Roundabouts are designed for the safe passage of motor vehicles at four-way or more intersections. Roundabouts are not pedestrian-friendly.
The roundabout by the Westhampton Beach village green is the more contentious of the two planned. It will dislocate traffic patterns and conceivably create both more congestion and less-safe neighborhoods.
The existing junctions are hardly unsafe. Otherwise, why would the police chief have stated, when the farmers market was moved to the village green, that it was “in the interest of safety”? Traffic flows relatively easily even on pedestrian-heavy summer Saturdays, because there is plenty of room for vehicles to maneuver on the wide Main Street.
If there is a problem, it is that Mill Road and Library Avenue are misaligned. Unfortunately, this misalignment means that a roundabout is no easy fit.
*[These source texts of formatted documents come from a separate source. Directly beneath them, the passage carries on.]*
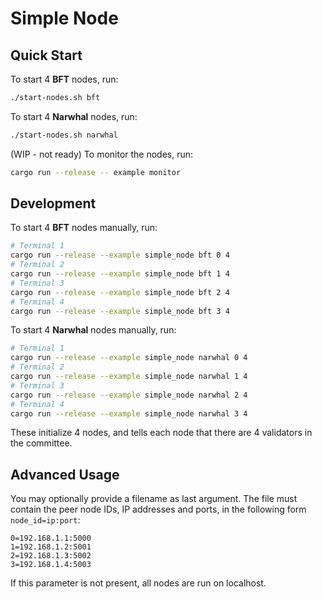 # Simple Node

## Quick Start

To start 4 **BFT** nodes, run:
```bash
./start-nodes.sh bft
```

To start 4 **Narwhal** nodes, run:
```bash
./start-nodes.sh narwhal
```

(WIP - not ready) To monitor the nodes, run:
```bash
cargo run --release -- example monitor
```

## Development

To start 4 **BFT** nodes manually, run:
```bash
# Terminal 1
cargo run --release --example simple_node bft 0 4
# Terminal 2
cargo run --release --example simple_node bft 1 4
# Terminal 3
cargo run --release --example simple_node bft 2 4
# Terminal 4
cargo run --release --example simple_node bft 3 4
```

To start 4 **Narwhal** nodes manually, run:
```bash
# Terminal 1
cargo run --release --example simple_node narwhal 0 4
# Terminal 2
cargo run --release --example simple_node narwhal 1 4
# Terminal 3
cargo run --release --example simple_node narwhal 2 4
# Terminal 4
cargo run --release --example simple_node narwhal 3 4
```

These initialize 4 nodes, and tells each node that there are 4 validators in the committee.

## Advanced Usage

You may optionally provide a filename as last argument.
The file must contain the peer node IDs, IP addresses and ports, in the following form `node_id=ip:port`:
```
0=192.168.1.1:5000
1=192.168.1.2:5001
2=192.168.1.3:5002
3=192.168.1.4:5003
```

If this parameter is not present, all nodes are run on localhost.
However, fit is not the worst of the problem! The roundabout’s ostensible purpose is to allow a more controlled continuous flow of vehicles through the area from the four access roads. Lamentably, this roundabout fails to do that! It actually reduces access to the junctions from four roads to three, blocking and impeding traffic inflows! Library Avenue is made one-way south.
Some may think this one-way is a choice. It is not! The design and safety features of roundabouts require that incoming traffic be separated from outgoing traffic by a splitter island on pedestrian crossings. Because Library Avenue is narrow, it is not possible to install a splitter island on it. Ergo, if a roundabout was chosen, Library Avenue had to be one-way!
The difficult consequences of Library Avenue being one-way are too many to mention here. Return access to Main Street is restricted. Vehicles from the south now have to do a grand tour via Beach Lane if drivers want to access Main Street from the east. The only short way north from the village parking is via Moniebogue Lane, which has the most difficult unsighted exit of all onto Main Street.
Residents on some streets south of the village are going to have to deal with a whole lot more traffic than before, potentially reducing pedestrian and child safety and, perhaps, property values, too.
The decision to use roundabouts seems ill-advised. I urge the mayor and trustees to reconsider this plan.